Le Canada anglais vit avec la nostalgie de Pierre Elliott Trudeau comme en témoigne la publication régulière de nouvelles biographies consacrées à l’ancien premier ministre. « Mais la trudeaumanie s’étiole », écrivait avec résignation un chroniqueur anglophone en constatant que la plus récente biographie intitulée Pierre a vite cédé la place en tête des best-sellers à une biographie de Terry Fox !

Un nouveau Trudeau serait le bienvenue et certains croient l’avoir trouvé dans l’intellectuel canadien-anglais Michael Ignatieff dont on fait ces jours-ci la promotion dans les pages des journaux fédéralistes. Récemment, le journal La Presse publiait un texte du professeur de Harvard, intitulé « Il faut se ressaisir ! Nous pourrions très bien nous retrouver bientôt en pleine crise constitutionnelle une fois de plus. »

Ignatieff serait favorable à la reconnaissance du Québec comme société distincte ou comme nation dans la constitution canadienne, mais n’hésiterait pas à avoir recours à la force pour empêcher l’indépendance du Québec.

Dans son livre La Révolution des droits, Ignatieff écrit que « ce n’est pas la nature des exigences du Québec qui est insupportable, mais la menace de sécession qui les accompagne. »

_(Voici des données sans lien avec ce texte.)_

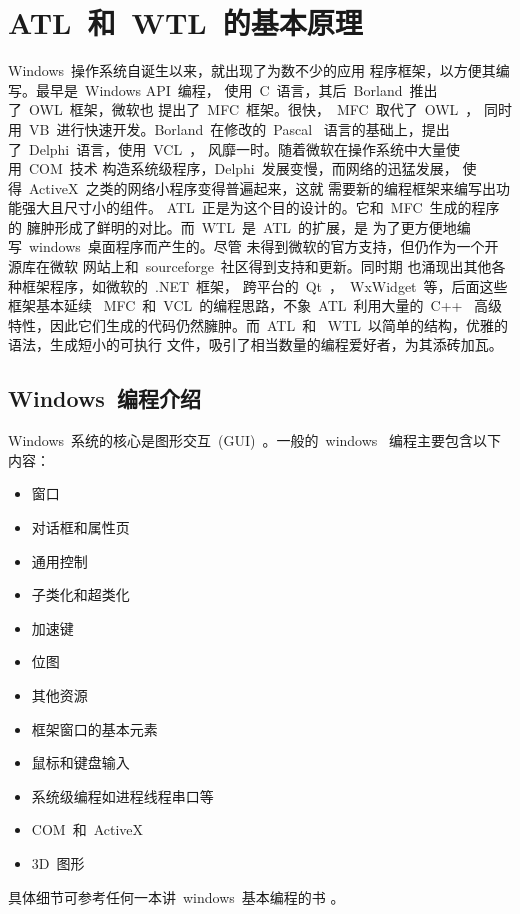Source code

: ﻿%
%

\chapter{ATL~和~WTL~的基本原理}

Windows~操作系统自诞生以来，就出现了为数不少的应用
程序框架，以方便其编写。最早是~Windows API~编程，
使用~C~语言，其后~Borland~推出了~OWL~框架，微软也
提出了~MFC~框架。很快，~MFC~取代了~OWL~，
同时用~VB~进行快速开发。Borland~在修改的~Pascal~
语言的基础上，提出了~Delphi~语言，使用~VCL~，
风靡一时。随着微软在操作系统中大量使用~COM~技术
构造系统级程序，Delphi~发展变慢，而网络的迅猛发展，
使得~ActiveX~之类的网络小程序变得普遍起来，这就
需要新的编程框架来编写出功能强大且尺寸小的组件。
ATL~正是为这个目的设计的。它和~MFC~生成的程序的
臃肿形成了鲜明的对比。而~WTL~是~ATL~的扩展，是
为了更方便地编写~windows~桌面程序而产生的。尽管
未得到微软的官方支持，但仍作为一个开源库在微软
网站上和~sourceforge~社区得到支持和更新。同时期
也涌现出其他各种框架程序，如微软的~.NET~框架，
跨平台的~Qt~，~WxWidget~等，后面这些框架基本延续
~MFC~和~VCL~的编程思路，不象~ATL~利用大量的~C++~
高级特性，因此它们生成的代码仍然臃肿。而~ATL~和
~WTL~以简单的结构，优雅的语法，生成短小的可执行
文件，吸引了相当数量的编程爱好者，为其添砖加瓦。

\section{Windows~编程介绍}

Windows~系统的核心是图形交互~(GUI)~。一般的~windows~
编程主要包含以下内容：
\begin{itemize}
    \item 窗口
    \item 对话框和属性页
    \item 通用控制
    \item 子类化和超类化
    \item 加速键
    \item 位图
    \item 其他资源
    \item 框架窗口的基本元素
    \item 鼠标和键盘输入
    \item 系统级编程如进程线程串口等
    \item COM~和~ActiveX
    \item 3D~图形
\end{itemize}

具体细节可参考任何一本讲~windows~基本编程的书
\cite{wincxsj:2004}。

Il poursuit en mettant cartes sur table : « Le vrai problème est que nous n’avons pas la même vision de l’Histoire. Ce n’est pas une question de pouvoirs ou de droits, mais de vérité. Nous n’habitons pas la même réalité historique. Et il est grand temps d’y parvenir. Deux générations de Canadiens anglais ont demandé respectueusement : What does Quebec want ? Le temps est venu pour nous, Canadiens anglais, de dire qui NOUS sommes et ce qu’est NOTRE pays. Et la réponse est celle-ci : nous sommes un partenariat de nations, une communauté de peuples unis dans une citoyenneté commune et l’égalité des droits. Nous avons une histoire commune et, bon gré mal gré, il nous faut partager une MÊME vérité. »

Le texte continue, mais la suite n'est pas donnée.